– Что ты делаешь? – вскричала та, а ребенок от всей души расхохотался:
– Впеле-е-ед… ессь… ессь…
– Отпусти. Брат, она… непонятная…
Охотник поднялся с места и подошел к ним. Девочка тут же приняла самый смиренный вид. Она отпустила волосы женщины и улыбнулась ему во всю ширь своего рта. Едва он отошел, она пнула ножкой людомару по руке и уже двумя руками вцепилась в прядь ее волос.
– Ай! – встрепенулась та. – Пусти же!
– Говори громче. Пасмасы плохо слышат… очень плохо, – пережевывая куски мяса, проговорил охотник.
Бросив часть еды иисепу, он пошел собираться в дорогу.
Войдя в удлиненный угол одной из двух комнат, Сын Прыгуна протянул руку и вытащил толстое древко. Древко оканчивалось виловидным наконечником, состоявшим из двух острых как бритва кинжалов. Это был знаменитый людомарский хар. Традиционное оружие, которое выделяло людомаров из всех олюдей. Его толстое древко содержало внутри себя два небольших дротика и ниус – плевательную трубку, с помощью которой в тишине Чернолесья находила свою кончину мелкая дичь.

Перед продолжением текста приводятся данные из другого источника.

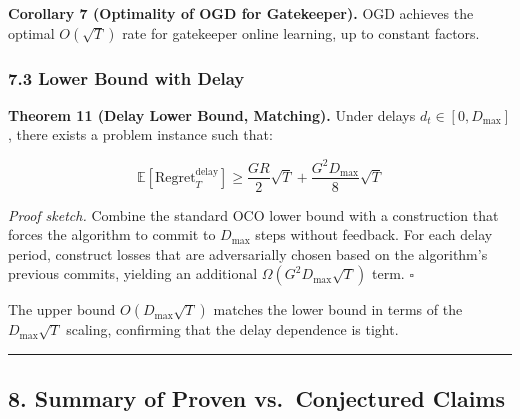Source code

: \documentclass[
  12pt,
]{article}
\begin{document}
\textbf{Corollary 7 (Optimality of OGD for Gatekeeper).} OGD achieves
the optimal \(O(\sqrt{T})\) rate for gatekeeper online learning, up to
constant factors.

\subsubsection{7.3 Lower Bound with Delay}\label{lower-bound-with-delay}

\textbf{Theorem 11 (Delay Lower Bound, Matching).} Under delays
\(d_t \in [0, D_{\max}]\), there exists a problem instance such that:

\[\mathbb{E}[\text{Regret}_T^{\text{delay}}] \geq \frac{GR}{2} \sqrt{T} + \frac{G^2 D_{\max}}{8} \sqrt{T}\]

\emph{Proof sketch.} Combine the standard OCO lower bound with a
construction that forces the algorithm to commit to \(D_{\max}\) steps
without feedback. For each delay period, construct losses that are
adversarially chosen based on the algorithm's previous commits, yielding
an additional \(\Omega(G^2 D_{\max}\sqrt{T})\) term. \(\square\)

The upper bound \(O(D_{\max}\sqrt{T})\) matches the lower bound in terms
of the \(D_{\max}\sqrt{T}\) scaling, confirming that the delay
dependence is tight.

\begin{center}\rule{0.5\linewidth}{0.5pt}\end{center}

\subsection{8. Summary of Proven vs.~Conjectured
Claims}\label{summary-of-proven-vs.-conjectured-claims}
\end{document}
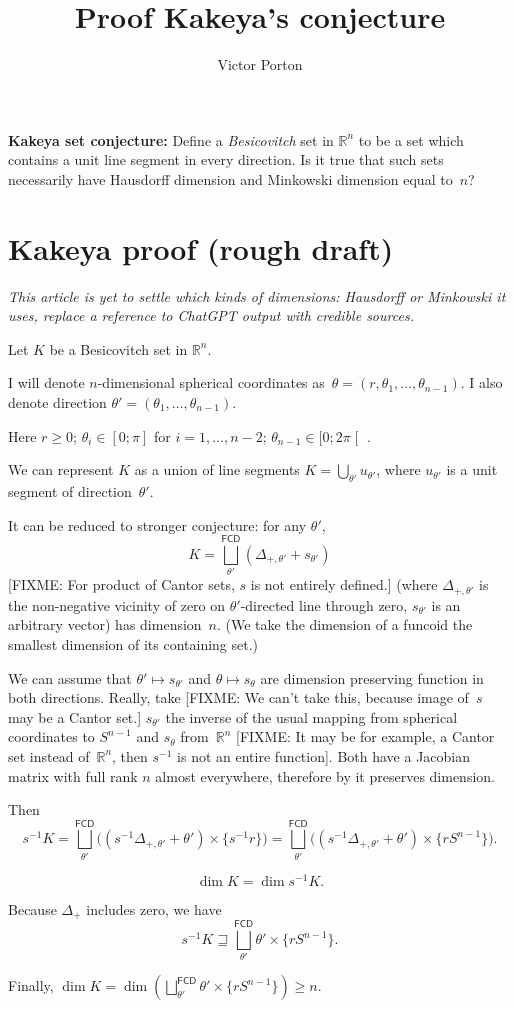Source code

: \documentclass{amsart}
\title{Proof Kakeya's conjecture}
\author{Victor Porton}
\newcommand{\funcoids}{\mathsf{FCD}}
\begin{document}
\textbf{Kakeya set conjecture:} Define a \emph{Besicovitch} set in $\mathbb{R}^n$ to be a set which contains a unit line segment in every direction. Is it true that such sets necessarily have Hausdorff dimension and Minkowski dimension equal to~$n$?

\section{Kakeya proof (rough draft)}

\emph{This article is yet to settle which kinds of dimensions: Hausdorff or Minkowski it uses, replace a reference to ChatGPT output with credible sources.}

Let $K$ be a Besicovitch set in $\mathbb{R}^n$.

I will denote $n$-dimensional spherical coordinates as~$\theta=(r, \theta_1,\dots,\theta_{n-1})$.
I also denote direction $\theta'=(\theta_1,\dots,\theta_{n-1})$.

Here $r\geq 0$; $\theta_i\in[0;\pi]$ for $i=1,\dots,n-2$; $\theta_{n-1}\in[0;2\pi\mathclose[$ .

We can represent $K$ as a union of line segments $K = \bigcup_{\theta'} u_{\theta'}$, where $u_{\theta'}$ is a unit segment of direction~$\theta'$.

It can be reduced to stronger conjecture: for any $\theta'$, \[ K = \bigsqcup^{\funcoids}_{\theta'} (\Delta_{+,\theta'}+s_{\theta'}) \] 
[FIXME: For product of Cantor sets, $s$ is not entirely defined.]
(where $\Delta_{+,\theta'}$ is the non-ne\-ga\-ti\-ve vicinity of zero on $\theta'$-di\-rec\-ted line through zero, $s_{\theta'}$ is an arbitrary vector) has dimension~$n$. (We take the dimension of a funcoid the smallest dimension of its containing set.)

We can assume that $\theta'\mapsto s_{\theta'}$ and $\theta\mapsto s_{\theta}$ are dimension preserving function in both directions. Really,
take [FIXME: We can't take this, because image of~$s$ may be a Cantor set.] $s_{\theta'}$ the inverse of the usual mapping from spherical coordinates to $S^{n-1}$ and $s_{\theta}$ from~$\mathbb{R}^n$ [FIXME: It may be for example, a Cantor set instead of~$\mathbb{R}^n$, then $s^{-1}$ is not an entire function]. Both have
a Jacobian matrix with full rank $n$ almost everywhere, therefore by \cite{gpt-preserve-dim} it preserves dimension.

Then \[ s^{-1}K = \bigsqcup^{\funcoids}_{\theta'} \bigl((s^{-1}\Delta_{+,\theta'}+\theta')\times\{s^{-1}r\}\bigr) =
\bigsqcup^{\funcoids}_{\theta'} \bigl((s^{-1}\Delta_{+,\theta'}+\theta')\times\{rS^{n-1}\}\bigr). \]

\[ \dim K = \dim s^{-1}K. \]

Because $\Delta_{+}$ includes zero, we have \[ s^{-1}K \sqsupseteq \bigsqcup^{\funcoids}_{\theta'} \theta' \times\{rS^{n-1}\}. \]

Finally, $\dim K=\dim\left(\bigsqcup^{\funcoids}_{\theta'} \theta' \times\{rS^{n-1}\}\right)\geq n$.



\end{document}
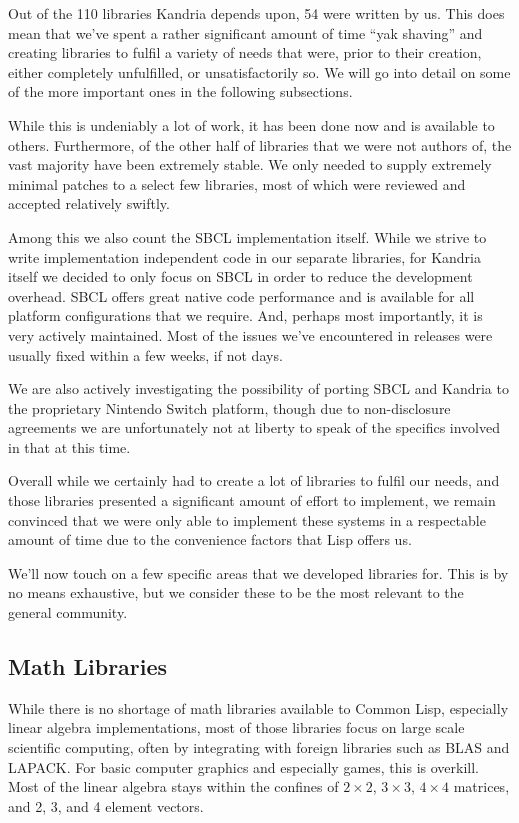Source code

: \documentclass[format=sigconf]{acmart}
\begin{document}
Out of the 110 libraries Kandria depends upon, 54 were written by us. This does mean that we've spent a rather significant amount of time ``yak shaving'' and creating libraries to fulfil a variety of needs that were, prior to their creation, either completely unfulfilled, or unsatisfactorily so. We will go into detail on some of the more important ones in the following subsections.

While this is undeniably a lot of work, it has been done now and is available to others. Furthermore, of the other half of libraries that we were not authors of, the vast majority have been extremely stable. We only needed to supply extremely minimal patches to a select few libraries, most of which were reviewed and accepted relatively swiftly.

Among this we also count the SBCL implementation itself. While we strive to write implementation independent code in our separate libraries, for Kandria itself we decided to only focus on SBCL in order to reduce the development overhead. SBCL offers great native code performance and is available for all platform configurations that we require. And, perhaps most importantly, it is very actively maintained. Most of the issues we've encountered in releases were usually fixed within a few weeks, if not days.

We are also actively investigating the possibility of porting SBCL and Kandria to the proprietary Nintendo Switch platform, though due to non-disclosure agreements we are unfortunately not at liberty to speak of the specifics involved in that at this time.

Overall while we certainly had to create a lot of libraries to fulfil our needs, and those libraries presented a significant amount of effort to implement, we remain convinced that we were only able to implement these systems in a respectable amount of time due to the convenience factors that Lisp offers us.

We'll now touch on a few specific areas that we developed libraries for. This is by no means exhaustive, but we consider these to be the most relevant to the general community.

\subsection{Math Libraries}\label{math}
While there is no shortage of math libraries available to Common Lisp, especially linear algebra implementations, most of those libraries focus on large scale scientific computing, often by integrating with foreign libraries such as BLAS and LAPACK. For basic computer graphics and especially games, this is overkill. Most of the linear algebra stays within the confines of $2\times 2$, $3\times 3$, $4\times 4$ matrices, and 2, 3, and 4 element vectors.
\end{document}
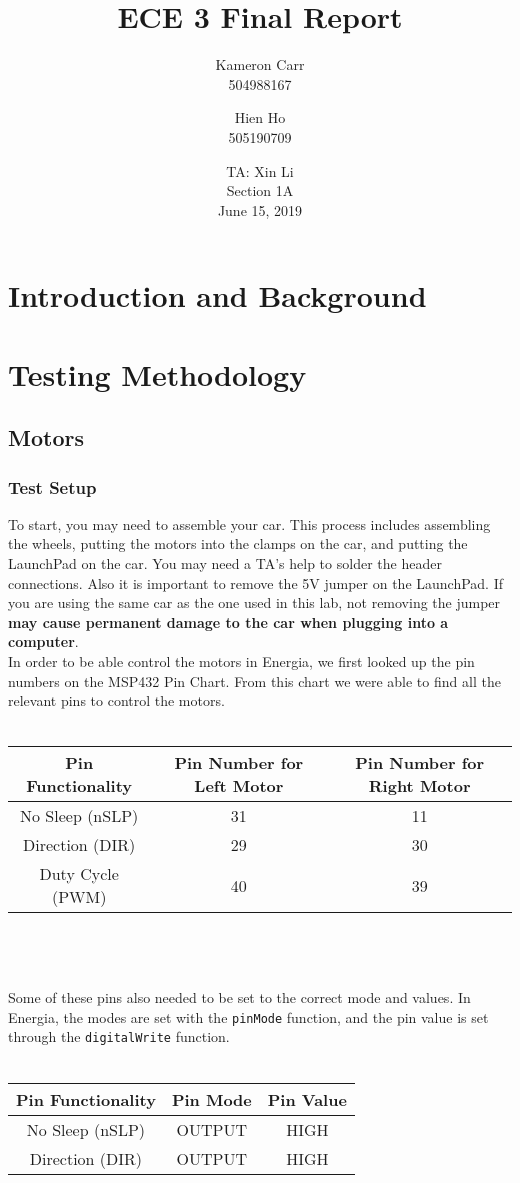 \documentclass[12pt]{article}
\title{ECE 3 Final Report}
\author{Kameron Carr \\ 504988167 \and Hien Ho \\ 505190709}
\date{TA: Xin Li \\ Section 1A \\ June 15, 2019}
\begin{document}
\maketitle

\section{Introduction and Background}

\section{Testing Methodology}
\subsection{Motors}
\subsubsection{Test Setup}
To start, you may need to assemble your car. This process includes assembling the wheels, putting the motors into the clamps on the car, and putting the LaunchPad on the car. You may need a TA's help to solder the header connections. Also it is important to remove the 5V jumper on the LaunchPad. If you are using the same car as the one used in this lab, not removing the jumper \textbf{may cause permanent damage to the car when plugging into a computer}.
\\
In order to be able control the motors in Energia, we first looked up the pin numbers on the MSP432 Pin Chart. From this chart we were able to find all the relevant pins to control the motors.
\\ \\
\begin{tabu}{|c|c|c|}
\hline
\textbf{Pin Functionality} & \textbf{Pin Number for Left Motor} & \textbf{Pin Number for Right Motor} \\ \hline
No Sleep (nSLP) & 31 & 11 \\
Direction (DIR) & 29 & 30 \\
Duty Cycle (PWM) & 40 & 39 \\
\hline
\end{tabu}
\\ \\ \\
Some of these pins also needed to be set to the correct mode and values. In Energia, the modes are set with the \texttt{pinMode} function, and the pin value is set through the \texttt{digitalWrite} function.
\\ \\
\begin{tabu}{|c|c|c|}
\hline
\textbf{Pin Functionality} & \textbf{Pin Mode} & \textbf{Pin Value} \\ \hline
No Sleep (nSLP) & OUTPUT & HIGH \\
Direction (DIR) & OUTPUT & HIGH \\
\hline
\end{tabu} \\ \\
\end{document}
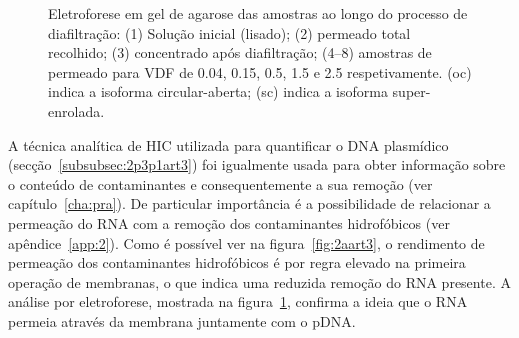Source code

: \begin{figure}%
\centering
{}
\caption[Eletroforese em gel de agarose ao longo do processo de diafiltração]{Eletroforese em gel de agarose das amostras ao longo do processo de diafiltração: (1) Solução inicial (lisado); (2) permeado total recolhido; (3) concentrado após diafiltração; (4--8) amostras de permeado para VDF de 0.04, 0.15, 0.5, 1.5 e 2.5 respetivamente. (oc) indica a isoforma circular-aberta; (sc) indica a isoforma super-enrolada.}
\label{fig:2bart3}
\end{figure}
A técnica analítica de HIC utilizada para quantificar o DNA plasmídico (secção~\ref{subsubsec:2p3p1art3}) foi igualmente usada para obter informação sobre o conteúdo de contaminantes e consequentemente a sua remoção (ver capítulo~\ref{cha:pra}). De particular importância é a possibilidade de relacionar a permeação do RNA com a remoção dos contaminantes hidrofóbicos (ver apêndice~\ref{app:2}).
%
%
%
%
Como é possível ver na figura~\ref{fig:2aart3}, o rendimento de permeação dos contaminantes hidrofóbicos é por regra elevado na primeira operação de membranas, o que indica uma reduzida remoção do RNA presente. A análise por eletroforese, mostrada na figura~\ref{fig:2bart3}, confirma a ideia que o RNA permeia através da membrana juntamente com o pDNA.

Покончив со сборами, он вышел вон, призвал иисепа и отправился в путь даже не распрощавшись с людомарой, занятой борьбой с цепкими ручонками пасмасского детеныша.
***
То, что посоветовал ему Светлый, не шло ни в какое сравнение со всеми задачами, которые людомару доводилось выполнять до этого момента. Оказалось, что отстроить донад – это не такая уж и легкая задача. На это потребуется очень много времени, учитывая те особые меры безопасности, которые должен предпринять людомар, чтобы уберечь свой дом от омкан-хуутов и гигантских змеев.
Сначала предстояло сделать самое простое: найти дерево-мек, на котором расположится донад, затем пойти в Глухие леса и раздобыть там взрослого окрунистого паука, после этого разыскать растения под названием крацирик и чапа, и только потом начать возводить дом.
Больше всего не нравилось людомару то, что Светлый указал ему переселиться ближе к Редколесью. Хотя там и больше пищи, но в Редколесье любой охотник чувствовал себя неуверенно, так как людомары привыкли к тесноте чащобы, полутьме и безмолвию. В редкие минуты, когда не нужно было идти на охоту или делать иные дела, Сын Прыгуна любил понежиться в гамаке, созданном из искусно переплетенных веток верхней кроны мека.
Бескрайнее сине-зеленое море колыхалось в те моменты прямо под ним, а он плыл в тишине его мощи, спокойной и безмятежной. В такие моменты в душе людомара поселялся тот особый вид покоя, который можно смело назвать вечным. Сотни звуков и запахов мерно вплывали в его голову. Он ловил их, делил или складывал, и составлял из них невообразимые букеты образов.